WORK TO COMPLETE
Write out every record below exactly, so that nothing differs from what is shown.

SUPPLIED RECORDS
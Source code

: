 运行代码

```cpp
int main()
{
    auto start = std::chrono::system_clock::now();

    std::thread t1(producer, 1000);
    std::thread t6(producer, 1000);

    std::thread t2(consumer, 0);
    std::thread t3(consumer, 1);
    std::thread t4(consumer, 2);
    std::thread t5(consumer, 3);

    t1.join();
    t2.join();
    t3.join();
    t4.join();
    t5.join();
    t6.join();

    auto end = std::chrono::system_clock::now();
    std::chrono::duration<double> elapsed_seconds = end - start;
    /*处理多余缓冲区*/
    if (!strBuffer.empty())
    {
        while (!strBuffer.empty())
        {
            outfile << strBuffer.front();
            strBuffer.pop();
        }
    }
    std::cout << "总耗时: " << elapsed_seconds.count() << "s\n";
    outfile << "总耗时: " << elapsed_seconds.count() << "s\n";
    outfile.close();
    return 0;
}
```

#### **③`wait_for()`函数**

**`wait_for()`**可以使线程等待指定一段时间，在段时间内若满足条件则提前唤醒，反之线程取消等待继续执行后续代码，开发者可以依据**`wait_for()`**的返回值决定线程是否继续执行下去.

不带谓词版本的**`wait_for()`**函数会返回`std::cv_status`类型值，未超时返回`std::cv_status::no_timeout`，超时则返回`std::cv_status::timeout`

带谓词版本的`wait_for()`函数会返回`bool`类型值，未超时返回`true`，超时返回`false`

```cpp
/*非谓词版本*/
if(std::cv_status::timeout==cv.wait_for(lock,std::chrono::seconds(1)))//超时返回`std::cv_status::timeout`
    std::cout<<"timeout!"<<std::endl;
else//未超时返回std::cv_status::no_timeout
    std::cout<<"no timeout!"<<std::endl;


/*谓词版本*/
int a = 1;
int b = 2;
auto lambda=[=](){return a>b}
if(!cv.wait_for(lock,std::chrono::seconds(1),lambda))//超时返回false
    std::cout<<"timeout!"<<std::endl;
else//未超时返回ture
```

RESULT
Source code

: 运行代码

```cpp
int main()
{
    auto start = std::chrono::system_clock::now();

    std::thread t1(producer, 1000);
    std::thread t6(producer, 1000);

    std::thread t2(consumer, 0);
    std::thread t3(consumer, 1);
    std::thread t4(consumer, 2);
    std::thread t5(consumer, 3);

    t1.join();
    t2.join();
    t3.join();
    t4.join();
    t5.join();
    t6.join();

    auto end = std::chrono::system_clock::now();
    std::chrono::duration<double> elapsed_seconds = end - start;
    /*处理多余缓冲区*/
    if (!strBuffer.empty())
    {
        while (!strBuffer.empty())
        {
            outfile << strBuffer.front();
            strBuffer.pop();
        }
    }
    std::cout << "总耗时: " << elapsed_seconds.count() << "s\n";
    outfile << "总耗时: " << elapsed_seconds.count() << "s\n";
    outfile.close();
    return 0;
}
```

#### **③`wait_for()`函数**

**`wait_for()`**可以使线程等待指定一段时间，在段时间内若满足条件则提前唤醒，反之线程取消等待继续执行后续代码，开发者可以依据**`wait_for()`**的返回值决定线程是否继续执行下去.

不带谓词版本的**`wait_for()`**函数会返回`std::cv_status`类型值，未超时返回`std::cv_status::no_timeout`，超时则返回`std::cv_status::timeout`

带谓词版本的`wait_for()`函数会返回`bool`类型值，未超时返回`true`，超时返回`false`

```cpp
/*非谓词版本*/
if(std::cv_status::timeout==cv.wait_for(lock,std::chrono::seconds(1)))//超时返回`std::cv_status::timeout`
    std::cout<<"timeout!"<<std::endl;
else//未超时返回std::cv_status::no_timeout
    std::cout<<"no timeout!"<<std::endl;


/*谓词版本*/
int a = 1;
int b = 2;
auto lambda=[=](){return a>b}
if(!cv.wait_for(lock,std::chrono::seconds(1),lambda))//超时返回false
    std::cout<<"timeout!"<<std::endl;
else//未超时返回ture
```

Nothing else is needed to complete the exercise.